--- Supplied records Enclosed Below ---
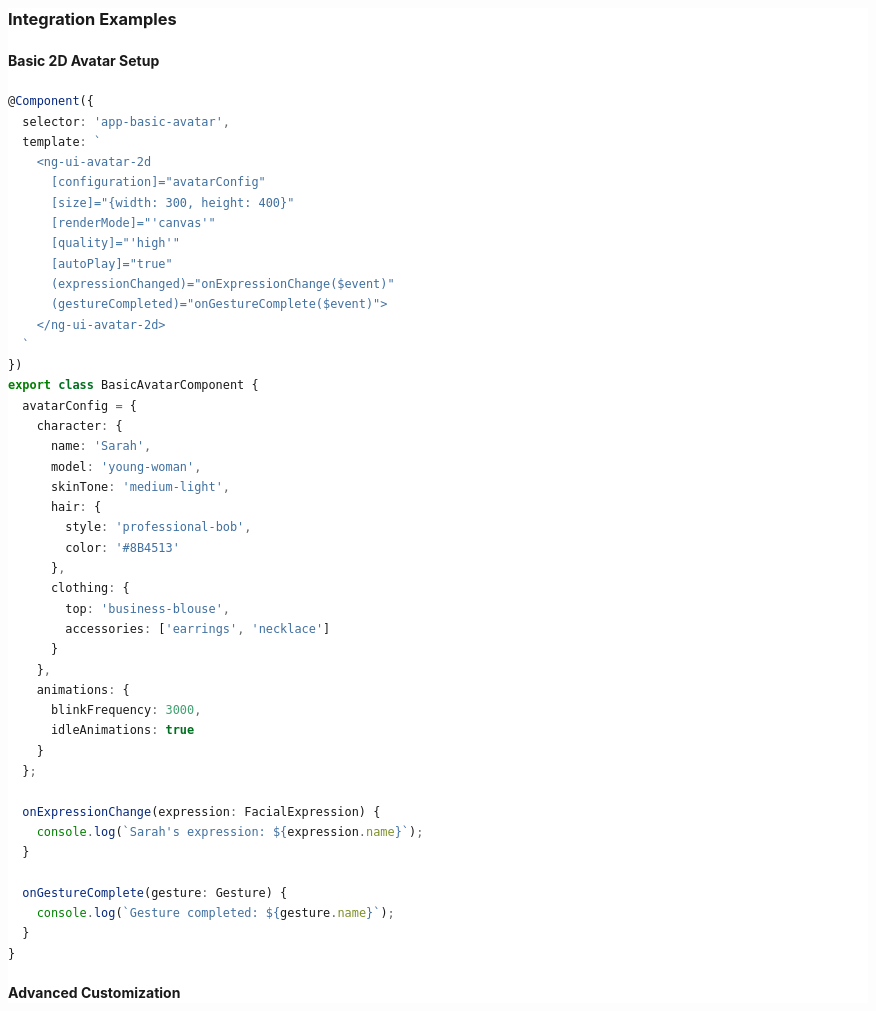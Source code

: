 ### Integration Examples

#### Basic 2D Avatar Setup

```typescript
@Component({
  selector: 'app-basic-avatar',
  template: `
    <ng-ui-avatar-2d
      [configuration]="avatarConfig"
      [size]="{width: 300, height: 400}"
      [renderMode]="'canvas'"
      [quality]="'high'"
      [autoPlay]="true"
      (expressionChanged)="onExpressionChange($event)"
      (gestureCompleted)="onGestureComplete($event)">
    </ng-ui-avatar-2d>
  `
})
export class BasicAvatarComponent {
  avatarConfig = {
    character: {
      name: 'Sarah',
      model: 'young-woman',
      skinTone: 'medium-light',
      hair: {
        style: 'professional-bob',
        color: '#8B4513'
      },
      clothing: {
        top: 'business-blouse',
        accessories: ['earrings', 'necklace']
      }
    },
    animations: {
      blinkFrequency: 3000,
      idleAnimations: true
    }
  };

  onExpressionChange(expression: FacialExpression) {
    console.log(`Sarah's expression: ${expression.name}`);
  }

  onGestureComplete(gesture: Gesture) {
    console.log(`Gesture completed: ${gesture.name}`);
  }
}
```

#### Advanced Customization
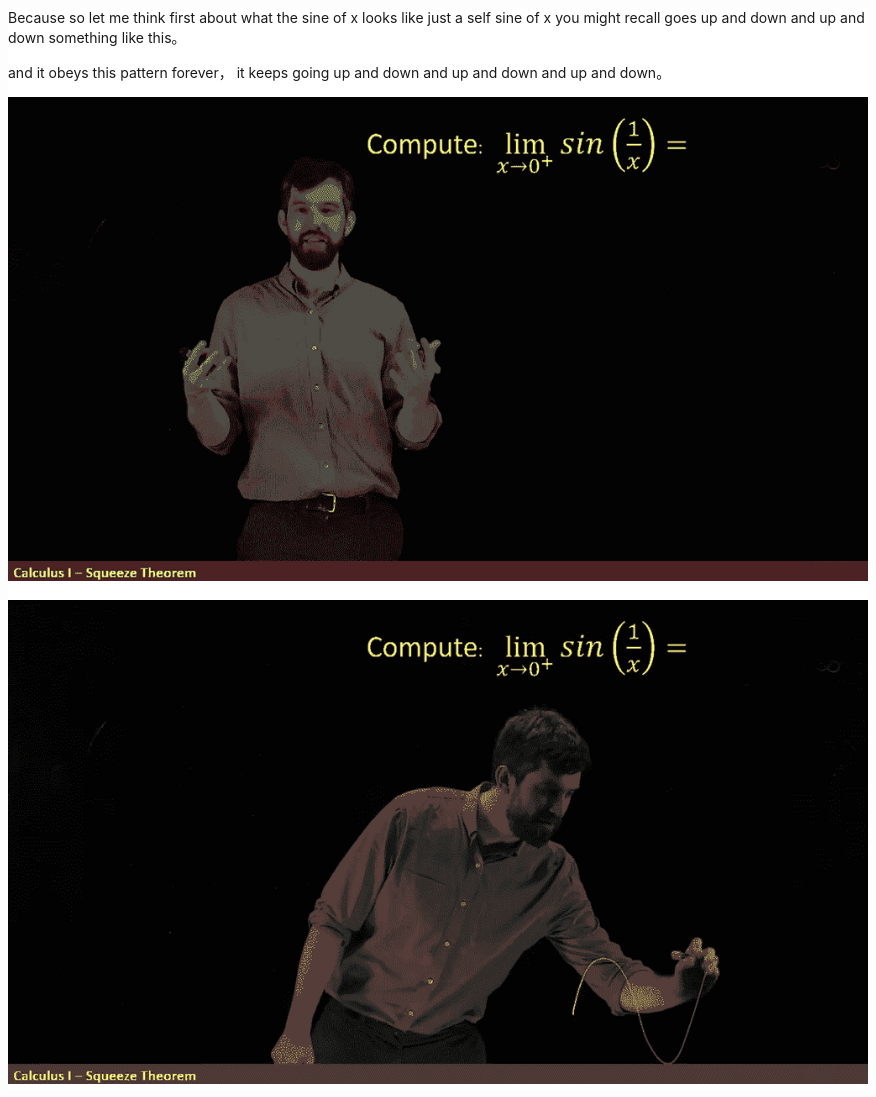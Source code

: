 Because so let me think first about what the sine of x looks like just a self sine of x you might recall goes up and down and up and down something like this。

 and it obeys this pattern forever， it keeps going up and down and up and down and up and down。



![](img/ccca4617541bbba49a37db3e2dac8891_8.png)

![](img/ccca4617541bbba49a37db3e2dac8891_9.png)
--- End of Enclosed Supplied records ---
## Task instructions
Show, from the records above, every line that includes "avatarConfig".

## Answer for this exercise
      [configuration]="avatarConfig"
  avatarConfig = {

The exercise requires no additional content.